# [Exercise prompt]
The lines to repeat are those below from the one containing "flask db migrate" down to the one containing "GET /contents (lihat semua konten)", both included; reproduce them exactly and nothing else.

Collected data:

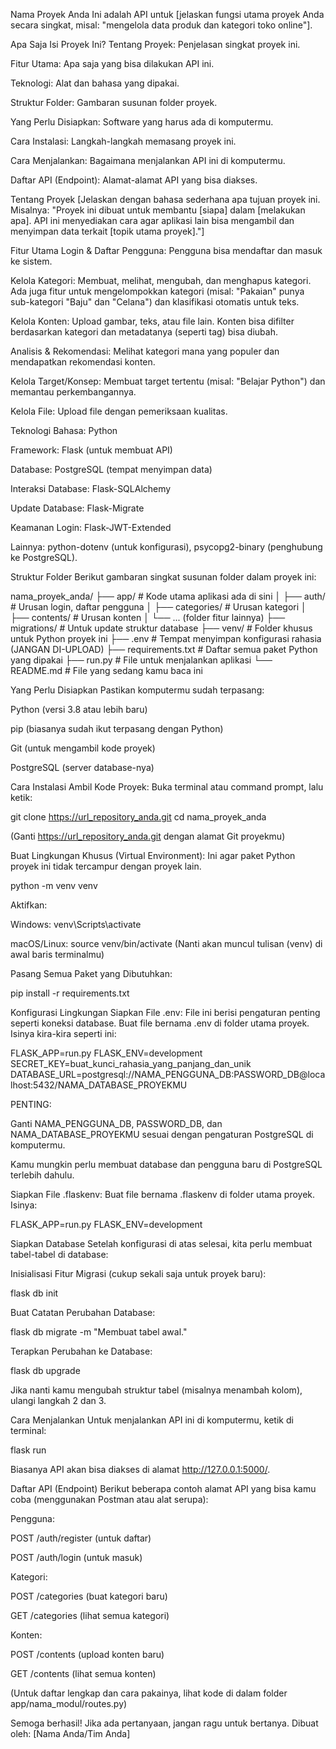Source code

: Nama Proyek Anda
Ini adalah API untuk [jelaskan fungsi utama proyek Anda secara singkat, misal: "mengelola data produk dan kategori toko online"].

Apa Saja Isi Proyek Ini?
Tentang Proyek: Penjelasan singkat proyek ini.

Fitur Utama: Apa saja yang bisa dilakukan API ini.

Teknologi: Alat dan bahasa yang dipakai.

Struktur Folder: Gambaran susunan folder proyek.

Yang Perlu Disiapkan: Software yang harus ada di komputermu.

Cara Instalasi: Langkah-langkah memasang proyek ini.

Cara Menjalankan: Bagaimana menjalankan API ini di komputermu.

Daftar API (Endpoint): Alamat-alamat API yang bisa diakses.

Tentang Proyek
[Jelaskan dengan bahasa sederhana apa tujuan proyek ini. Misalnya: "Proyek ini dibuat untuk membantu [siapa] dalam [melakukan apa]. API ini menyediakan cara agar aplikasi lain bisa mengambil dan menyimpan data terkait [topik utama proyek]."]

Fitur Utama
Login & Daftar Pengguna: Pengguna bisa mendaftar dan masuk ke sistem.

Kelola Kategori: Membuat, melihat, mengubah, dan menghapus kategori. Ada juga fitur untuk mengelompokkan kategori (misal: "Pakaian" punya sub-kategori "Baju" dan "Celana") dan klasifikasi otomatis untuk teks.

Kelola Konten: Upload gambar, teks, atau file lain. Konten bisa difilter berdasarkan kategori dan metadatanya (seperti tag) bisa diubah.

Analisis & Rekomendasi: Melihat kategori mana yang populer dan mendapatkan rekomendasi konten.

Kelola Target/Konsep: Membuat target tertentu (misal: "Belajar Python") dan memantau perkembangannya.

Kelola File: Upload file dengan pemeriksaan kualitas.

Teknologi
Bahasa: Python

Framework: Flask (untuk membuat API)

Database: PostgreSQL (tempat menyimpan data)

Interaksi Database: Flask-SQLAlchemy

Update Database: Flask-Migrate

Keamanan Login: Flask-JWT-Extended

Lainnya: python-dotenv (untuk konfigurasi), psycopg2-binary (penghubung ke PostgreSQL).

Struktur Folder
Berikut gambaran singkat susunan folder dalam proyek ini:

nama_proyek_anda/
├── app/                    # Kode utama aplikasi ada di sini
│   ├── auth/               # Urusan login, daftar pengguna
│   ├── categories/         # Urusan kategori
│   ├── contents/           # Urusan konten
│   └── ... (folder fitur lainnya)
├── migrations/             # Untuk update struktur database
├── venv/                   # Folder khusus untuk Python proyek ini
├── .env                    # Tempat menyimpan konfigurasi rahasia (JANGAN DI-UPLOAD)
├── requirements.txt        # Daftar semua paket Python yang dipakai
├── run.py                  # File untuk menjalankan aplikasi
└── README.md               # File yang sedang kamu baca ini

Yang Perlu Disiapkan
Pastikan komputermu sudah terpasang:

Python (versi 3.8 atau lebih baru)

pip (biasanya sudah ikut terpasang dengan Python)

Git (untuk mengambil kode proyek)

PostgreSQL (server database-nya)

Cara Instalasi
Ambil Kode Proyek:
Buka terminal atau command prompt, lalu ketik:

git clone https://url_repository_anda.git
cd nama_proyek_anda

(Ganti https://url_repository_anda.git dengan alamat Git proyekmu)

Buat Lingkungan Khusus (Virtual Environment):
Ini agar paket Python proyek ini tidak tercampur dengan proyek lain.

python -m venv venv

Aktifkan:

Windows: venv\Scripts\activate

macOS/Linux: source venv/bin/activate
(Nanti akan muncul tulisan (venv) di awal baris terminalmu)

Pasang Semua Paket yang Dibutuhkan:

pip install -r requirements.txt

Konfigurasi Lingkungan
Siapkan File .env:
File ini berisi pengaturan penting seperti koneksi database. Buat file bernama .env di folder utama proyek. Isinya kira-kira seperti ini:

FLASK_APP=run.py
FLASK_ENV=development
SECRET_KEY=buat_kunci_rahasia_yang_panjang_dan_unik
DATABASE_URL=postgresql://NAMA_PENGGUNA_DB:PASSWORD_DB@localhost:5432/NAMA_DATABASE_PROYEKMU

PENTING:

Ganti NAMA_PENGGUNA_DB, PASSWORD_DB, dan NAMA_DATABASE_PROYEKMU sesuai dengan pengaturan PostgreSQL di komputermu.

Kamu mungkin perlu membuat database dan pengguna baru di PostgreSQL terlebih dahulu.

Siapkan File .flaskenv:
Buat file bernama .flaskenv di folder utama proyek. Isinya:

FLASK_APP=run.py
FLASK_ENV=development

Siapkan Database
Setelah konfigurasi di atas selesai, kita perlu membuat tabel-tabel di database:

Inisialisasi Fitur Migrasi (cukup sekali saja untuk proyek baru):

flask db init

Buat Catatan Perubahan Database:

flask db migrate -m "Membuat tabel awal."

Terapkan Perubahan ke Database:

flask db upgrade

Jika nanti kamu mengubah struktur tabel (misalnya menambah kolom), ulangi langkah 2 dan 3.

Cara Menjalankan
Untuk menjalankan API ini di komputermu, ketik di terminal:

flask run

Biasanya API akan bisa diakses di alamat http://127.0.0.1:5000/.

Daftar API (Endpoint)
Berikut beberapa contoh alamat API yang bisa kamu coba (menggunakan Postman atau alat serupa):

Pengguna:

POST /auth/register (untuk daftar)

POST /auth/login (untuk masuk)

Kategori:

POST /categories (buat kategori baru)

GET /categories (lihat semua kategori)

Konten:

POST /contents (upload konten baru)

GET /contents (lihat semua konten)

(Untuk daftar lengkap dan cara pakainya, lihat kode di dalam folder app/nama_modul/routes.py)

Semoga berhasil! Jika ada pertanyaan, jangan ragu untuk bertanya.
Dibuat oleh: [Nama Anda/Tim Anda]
--
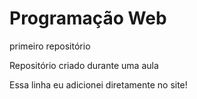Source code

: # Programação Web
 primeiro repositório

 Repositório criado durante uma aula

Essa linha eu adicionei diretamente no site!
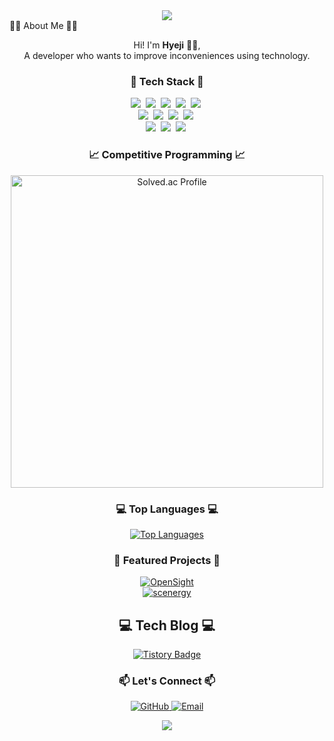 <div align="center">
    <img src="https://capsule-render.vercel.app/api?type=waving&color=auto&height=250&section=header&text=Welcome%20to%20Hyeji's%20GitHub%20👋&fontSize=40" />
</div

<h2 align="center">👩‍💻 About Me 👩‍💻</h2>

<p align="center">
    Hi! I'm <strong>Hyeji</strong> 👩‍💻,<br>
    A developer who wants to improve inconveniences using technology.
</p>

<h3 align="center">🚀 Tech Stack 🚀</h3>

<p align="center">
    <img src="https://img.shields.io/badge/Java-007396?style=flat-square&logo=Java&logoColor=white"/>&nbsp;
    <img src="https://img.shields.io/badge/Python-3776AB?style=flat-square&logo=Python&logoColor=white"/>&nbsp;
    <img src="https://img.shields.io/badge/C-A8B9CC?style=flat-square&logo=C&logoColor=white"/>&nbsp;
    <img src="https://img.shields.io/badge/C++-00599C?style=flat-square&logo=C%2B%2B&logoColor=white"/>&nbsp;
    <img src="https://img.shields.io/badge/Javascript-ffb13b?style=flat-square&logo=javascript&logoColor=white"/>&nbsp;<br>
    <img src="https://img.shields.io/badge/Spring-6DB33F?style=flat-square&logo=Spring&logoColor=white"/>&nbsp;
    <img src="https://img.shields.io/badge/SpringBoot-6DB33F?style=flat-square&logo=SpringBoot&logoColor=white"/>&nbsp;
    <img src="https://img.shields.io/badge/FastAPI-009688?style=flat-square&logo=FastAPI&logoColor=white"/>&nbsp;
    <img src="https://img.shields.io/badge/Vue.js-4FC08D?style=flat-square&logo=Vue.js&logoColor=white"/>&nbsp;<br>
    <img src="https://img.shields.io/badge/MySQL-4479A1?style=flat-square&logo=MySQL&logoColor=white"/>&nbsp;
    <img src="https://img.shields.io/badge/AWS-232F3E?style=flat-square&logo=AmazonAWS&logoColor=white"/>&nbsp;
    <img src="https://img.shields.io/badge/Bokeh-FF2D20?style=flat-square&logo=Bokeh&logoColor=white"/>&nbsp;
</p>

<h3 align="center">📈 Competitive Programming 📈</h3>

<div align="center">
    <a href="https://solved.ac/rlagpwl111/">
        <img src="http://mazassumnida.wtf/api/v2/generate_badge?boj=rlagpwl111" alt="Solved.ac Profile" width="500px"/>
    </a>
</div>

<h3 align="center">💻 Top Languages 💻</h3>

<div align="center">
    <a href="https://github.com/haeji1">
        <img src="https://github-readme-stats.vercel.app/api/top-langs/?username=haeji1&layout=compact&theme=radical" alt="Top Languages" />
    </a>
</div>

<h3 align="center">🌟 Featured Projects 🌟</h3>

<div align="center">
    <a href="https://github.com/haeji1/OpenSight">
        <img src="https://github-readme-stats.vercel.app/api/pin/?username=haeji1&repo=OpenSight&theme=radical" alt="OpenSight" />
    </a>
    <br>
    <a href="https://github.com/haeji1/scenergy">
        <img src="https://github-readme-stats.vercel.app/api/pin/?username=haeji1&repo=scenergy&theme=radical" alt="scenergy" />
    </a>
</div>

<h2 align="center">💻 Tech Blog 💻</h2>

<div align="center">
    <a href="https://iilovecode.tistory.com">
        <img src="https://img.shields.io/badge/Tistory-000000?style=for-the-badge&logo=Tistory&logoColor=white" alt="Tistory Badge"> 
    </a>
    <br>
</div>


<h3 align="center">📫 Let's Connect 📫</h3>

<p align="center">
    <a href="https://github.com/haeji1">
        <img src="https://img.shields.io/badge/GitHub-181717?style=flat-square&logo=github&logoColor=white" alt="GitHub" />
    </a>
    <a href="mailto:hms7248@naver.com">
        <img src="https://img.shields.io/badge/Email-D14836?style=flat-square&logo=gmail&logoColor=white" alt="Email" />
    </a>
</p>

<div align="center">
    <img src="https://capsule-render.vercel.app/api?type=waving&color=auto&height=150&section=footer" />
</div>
--
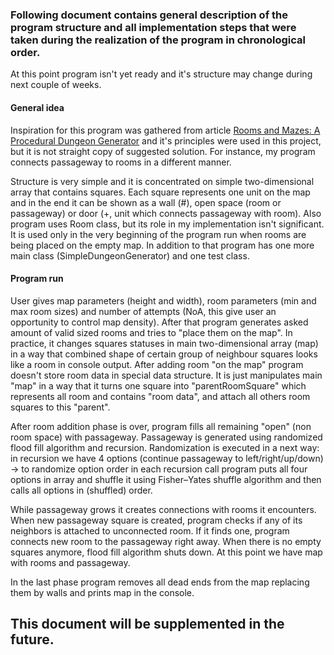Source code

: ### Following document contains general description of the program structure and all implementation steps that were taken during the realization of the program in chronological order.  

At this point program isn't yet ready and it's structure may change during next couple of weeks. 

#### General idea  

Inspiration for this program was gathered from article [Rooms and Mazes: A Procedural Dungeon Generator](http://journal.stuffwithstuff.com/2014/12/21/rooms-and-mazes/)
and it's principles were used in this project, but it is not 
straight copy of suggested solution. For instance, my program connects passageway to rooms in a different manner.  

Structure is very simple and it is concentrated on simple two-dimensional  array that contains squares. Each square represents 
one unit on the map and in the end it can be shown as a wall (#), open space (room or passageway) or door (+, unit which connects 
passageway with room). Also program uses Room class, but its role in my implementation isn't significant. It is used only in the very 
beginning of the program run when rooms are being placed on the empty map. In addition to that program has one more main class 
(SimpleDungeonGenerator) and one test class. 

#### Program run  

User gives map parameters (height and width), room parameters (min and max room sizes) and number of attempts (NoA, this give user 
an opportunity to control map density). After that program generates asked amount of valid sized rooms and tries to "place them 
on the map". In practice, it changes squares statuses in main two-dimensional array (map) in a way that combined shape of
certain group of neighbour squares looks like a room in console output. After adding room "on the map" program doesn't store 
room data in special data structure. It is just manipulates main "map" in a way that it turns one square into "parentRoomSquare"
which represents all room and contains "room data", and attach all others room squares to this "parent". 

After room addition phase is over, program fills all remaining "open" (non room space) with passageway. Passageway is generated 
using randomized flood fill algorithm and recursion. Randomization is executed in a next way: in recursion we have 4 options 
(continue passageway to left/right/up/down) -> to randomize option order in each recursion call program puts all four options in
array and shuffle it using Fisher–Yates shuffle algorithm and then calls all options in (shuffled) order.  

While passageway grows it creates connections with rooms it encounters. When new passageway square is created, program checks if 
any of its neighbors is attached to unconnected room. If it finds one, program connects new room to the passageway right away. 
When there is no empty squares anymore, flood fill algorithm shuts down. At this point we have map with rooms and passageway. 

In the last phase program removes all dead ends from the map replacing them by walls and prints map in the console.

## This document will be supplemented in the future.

# [Answer to this exercise]
flask db migrate -m "Membuat tabel awal."

Terapkan Perubahan ke Database:

flask db upgrade

Jika nanti kamu mengubah struktur tabel (misalnya menambah kolom), ulangi langkah 2 dan 3.

Cara Menjalankan
Untuk menjalankan API ini di komputermu, ketik di terminal:

flask run

Biasanya API akan bisa diakses di alamat http://127.0.0.1:5000/.

Daftar API (Endpoint)
Berikut beberapa contoh alamat API yang bisa kamu coba (menggunakan Postman atau alat serupa):

Pengguna:

POST /auth/register (untuk daftar)

POST /auth/login (untuk masuk)

Kategori:

POST /categories (buat kategori baru)

GET /categories (lihat semua kategori)

Konten:

POST /contents (upload konten baru)

GET /contents (lihat semua konten)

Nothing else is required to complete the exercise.